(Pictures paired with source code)
------------------------------------------------------------------------

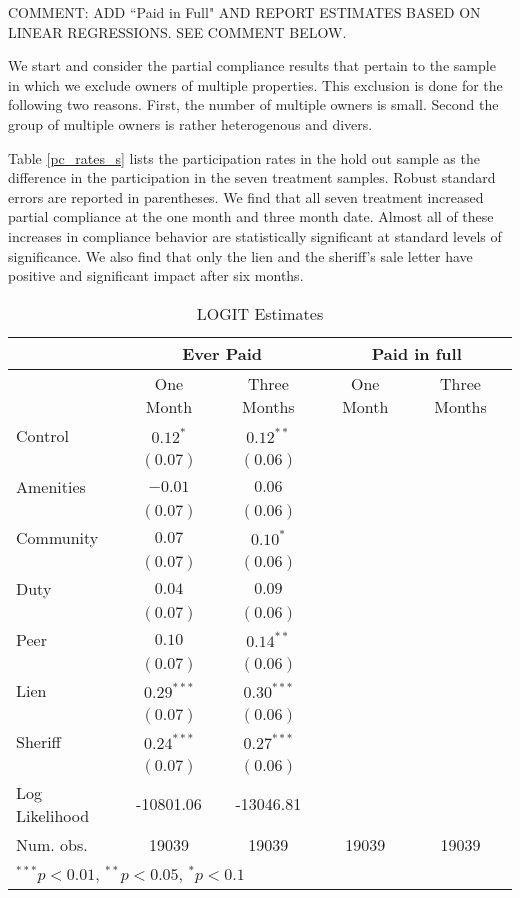 \documentclass[12pt]{article}
\begin{document}
COMMENT: ADD ``Paid in Full" AND REPORT ESTIMATES BASED ON LINEAR REGRESSIONS. SEE COMMENT BELOW.


We start and consider the partial compliance results that pertain to the sample in which we exclude owners of multiple properties. This exclusion is done for the following two reasons. First, the number of multiple owners is small. Second the group of multiple owners is rather heterogenous and divers.

Table \ref{pc_rates_s} lists the participation rates
in the hold out sample as the difference in the participation in the seven treatment samples. Robust 
standard errors are reported in parentheses. We find that all seven treatment increased partial compliance
at the one month and three month date. Almost all of these increases in compliance behavior are statistically 
significant at standard levels of significance. We also find that only the lien and the sheriff's sale letter have positive and significant impact after six months.

\begin{table}[htbp]
\caption{LOGIT Estimates}\label{pc_logit_s}
\begin{center}
\begin{tabular}{l c c c c}
\hline
& \multicolumn{2}{c}{Ever Paid} & \multicolumn{2}{c}{Paid in full} \\
\hline
               & One Month & Three Months & One Month & Three Months \\
\hline
Control        & $0.12^{*}$   & $0.12^{**}$     &&  \\
               & $(0.07)$     & $(0.06)$        &&   \\
Amenities      & $-0.01$      & $0.06$    & &       \\
               & $(0.07)$     & $(0.06)$   & &      \\
Community          & $0.07$       & $0.10^{*}$      & &     \\
               & $(0.07)$     & $(0.06)$   & &       \\
Duty           & $0.04$       & $0.09$   & &        \\
               & $(0.07)$     & $(0.06)$    & &    \\
Peer           & $0.10$       & $0.14^{**}$    & &     \\
               & $(0.07)$     & $(0.06)$   & &    \\
Lien           & $0.29^{***}$ & $0.30^{***}$  & & \\
               & $(0.07)$     & $(0.06)$   & &   \\
Sheriff        & $0.24^{***}$ & $0.27^{***}$  & & \\
               & $(0.07)$     & $(0.06)$    & &     \\
\hline
Log Likelihood & -10801.06    & -13046.81 & &      \\
Num. obs.      & 19039        & 19039         & 19039        & 19039      \\
\hline
\multicolumn{3}{l}{\scriptsize{$^{***}p<0.01$, $^{**}p<0.05$, $^*p<0.1$}}
\end{tabular}
\end{center}
\end{table}
\end{document}
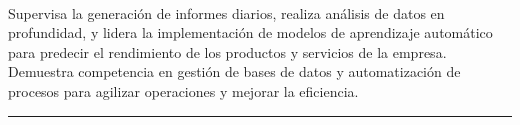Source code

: \documentclass[]{rahulworld-resume}
\begin{document}
\begin{minipage}[t]{0.66\textwidth}
    \\
    \noindent
    \hspace{5em}%
    \begin{minipage}{0.85\textwidth\vspace{2pt}}
        Supervisa la generación de informes diarios, realiza análisis de datos en profundidad, y lidera la implementación de modelos de aprendizaje automático para predecir el rendimiento de los productos y servicios de la empresa. Demuestra competencia en gestión de bases de datos y automatización de procesos para agilizar operaciones y mejorar la eficiencia.
    \end{minipage}
    \sectionsep

    \noindent\rule{12.5cm}{0.4pt}








\end{minipage}
\end{document}
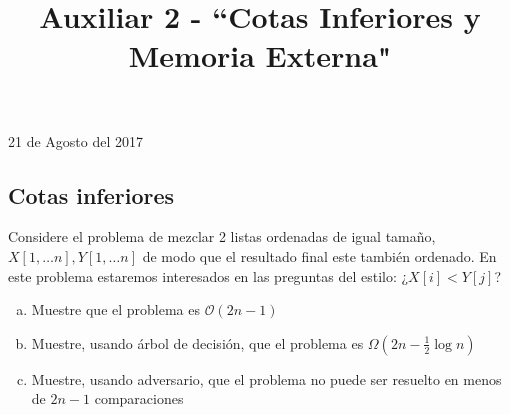 \documentclass[dcc,uchile]{fcfmcourse}
\title{Auxiliar 2 - ``Cotas Inferiores y Memoria Externa"}
\theoremstyle{plain}
\theoremstyle{definition}
\begin{document}
\maketitle
\begin{center}
21 de Agosto del 2017
\end{center}


\vspace{-1ex}


\begin{problems}
\section*{Cotas inferiores}
\problem Considere el problema de mezclar 2 listas ordenadas de igual tamaño, $X[1,\ldots n], Y[1,\ldots n]$ de modo que el resultado final este también ordenado. En este problema estaremos interesados en las preguntas del estilo: ¿$X[i]<Y[j]$?
\begin{enumerate}[a)]
    \item Muestre que el problema es $\mathcal{O}(2n-1)$
    \item Muestre, usando árbol de decisión, que el problema es $\Omega \left(2n-\frac{1}{2}\log n\right)$
    \item Muestre, usando adversario, que el problema no puede ser resuelto en menos de $2n-1$ comparaciones
\end{enumerate}

\end{problems}
\end{document}
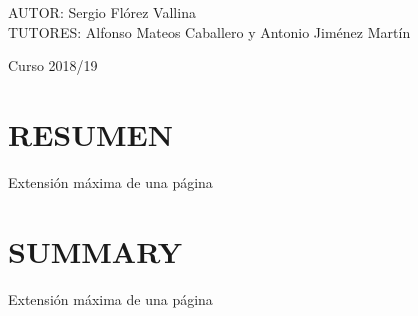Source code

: \documentclass[spanish,12pt, a4paper,twoside]{paper}
\let\oldsection\section
\def\section{\cleardoublepage\oldsection}
\newcommand\blankpage{
    \null
    \thispagestyle{empty}
    \addtocounter{page}{-1}
    \newpage
}
\begin{document}
\begin{titlepage}
        \begin{flushright}
            \large
            AUTOR: Sergio Flórez Vallina\\
            TUTORES: Alfonso Mateos Caballero y \linebreak
            Antonio Jiménez Martín
        \end{flushright}

        \vspace{1.3cm}

        { {Curso 2018/19}}\\[3cm]

        \vfill

    \end{titlepage}

    \afterpage{\blankpage}


    \section*{RESUMEN}
    Extensión máxima de una página


    \section*{SUMMARY}
    Extensión máxima de una página


    \tableofcontents %



    \listoffigures

    \listoftables

    \newpage


    
    \newpage
\end{document}

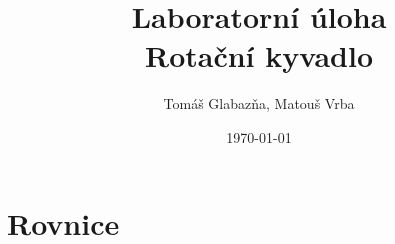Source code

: \documentclass[11pt,a4paper]{article}
\title{%
  Laboratorní úloha \\
  \large Rotační kyvadlo}
\author{Tomáš Glabazňa, Matouš Vrba}
\date{\today}
\begin{document}
\maketitle

\section*{Rovnice}
\end{document}
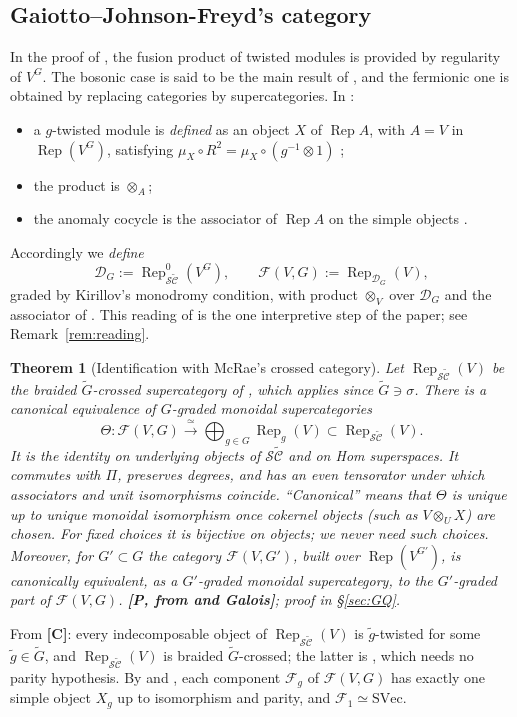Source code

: \documentclass[11pt]{article}
\newtheorem{theorem}{Theorem}[section]
\theoremstyle{definition}
\newcommand{\cD}{\mathcal D}
\newcommand{\cF}{\mathcal F}
\newcommand{\SC}{\mathcal S\widetilde{\mathcal C}}
\newcommand{\Rep}{\operatorname{Rep}}
\newcommand{\tG}{\widetilde G}
\newcommand{\st}[1]{\textbf{[#1]}}
\begin{document}
\subsection{Gaiotto--Johnson-Freyd's category}\label{ssec:GJF}
In the proof of \cite[Thm~4.2]{GJF}, the fusion product of twisted modules is provided by
regularity of $V^G$. The bosonic case is said to be the main result of \cite{Kir02}, and the
fermionic one is obtained by replacing categories by supercategories. In \cite[\S4]{Kir02}:
\begin{itemize}[nosep]
\item a $g$-twisted module is \emph{defined} as an object $X$ of $\Rep A$, with $A=V$ in
$\Rep(V^G)$, satisfying $\mu_X\circ R^2=\mu_X\circ(g^{-1}\otimes1)$ \cite[Def.~4.1]{Kir02};
\item the product is $\otimes_A$;
\item the anomaly cocycle is the associator of $\Rep A$ on the simple objects
\cite[eq.~(5.3)]{Kir02}.
\end{itemize}
Accordingly we \emph{define}
\[
\cD_G:=\Rep^0_{\SC}(V^G),\qquad \cF(V,G):=\Rep_{\cD_G}(V),
\]
graded by Kirillov's monodromy condition, with product $\otimes_V$ over $\cD_G$ and the
associator of \cite[Thm~2.52]{CKM}. This reading of \cite{GJF} is the one interpretive step of
the paper; see Remark~\ref{rem:reading}.

\begin{theorem}[Identification with McRae's crossed category]\label{thm:GQ}
Let $\Rep_{\SC}(V)$ be the braided $\tG$-crossed supercategory of \cite[Thm~4.15]{McR}, which
applies since $\tG\ni\sigma$. There is a canonical equivalence of $G$-graded monoidal
supercategories
\[
\Theta:\cF(V,G)\xrightarrow{\ \simeq\ }\bigoplus_{g\in G}\Rep_g(V)\subset\Rep_{\SC}(V).
\]
It is the identity on underlying objects of $\SC$ and on Hom superspaces. It commutes with $\Pi$,
preserves degrees, and has an even tensorator under which associators and unit isomorphisms
coincide. ``Canonical'' means that $\Theta$ is unique up to unique monoidal isomorphism once
cokernel objects (such as $V\otimes_UX$) are chosen. For fixed choices it is bijective on objects;
we never need such choices.
Moreover, for $G'\subset G$ the category $\cF(V,G')$, built over $\Rep(V^{G'})$, is canonically
equivalent, as a $G'$-graded monoidal supercategory, to the $G'$-graded part of $\cF(V,G)$. \st{P, from \cite{CKM,McR} and Galois}; proof in \S\ref{sec:GQ}.
\end{theorem}

From \cite[Thm~4.15]{McR} \st{C}: every indecomposable object of $\Rep_{\SC}(V)$ is $\tilde
g$-twisted for some $\tilde g\in\tG$, and $\Rep_{\SC}(V)$ is braided $\tG$-crossed; the latter is
\cite[Thm~2.10]{McR}, which needs no parity hypothesis. By \cite[Thm~4.2]{GJF} and
\cite[Thms~4.3, 4.7]{Kir02}, each component $\cF_g$ of $\cF(V,G)$ has exactly one simple object
$X_g$ up to isomorphism and parity, and $\cF_1\simeq\mathrm{SVec}$.
\end{document}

------------------------------------------------------------------------

* **What you need to do**:
List all lines above in which the string "mathcal" appears.

* **Expected answer**:
    \item Muestre que el problema es $\mathcal{O}(2n-1)$
\newcommand{\cD}{\mathcal D}
\newcommand{\cF}{\mathcal F}
\newcommand{\SC}{\mathcal S\widetilde{\mathcal C}}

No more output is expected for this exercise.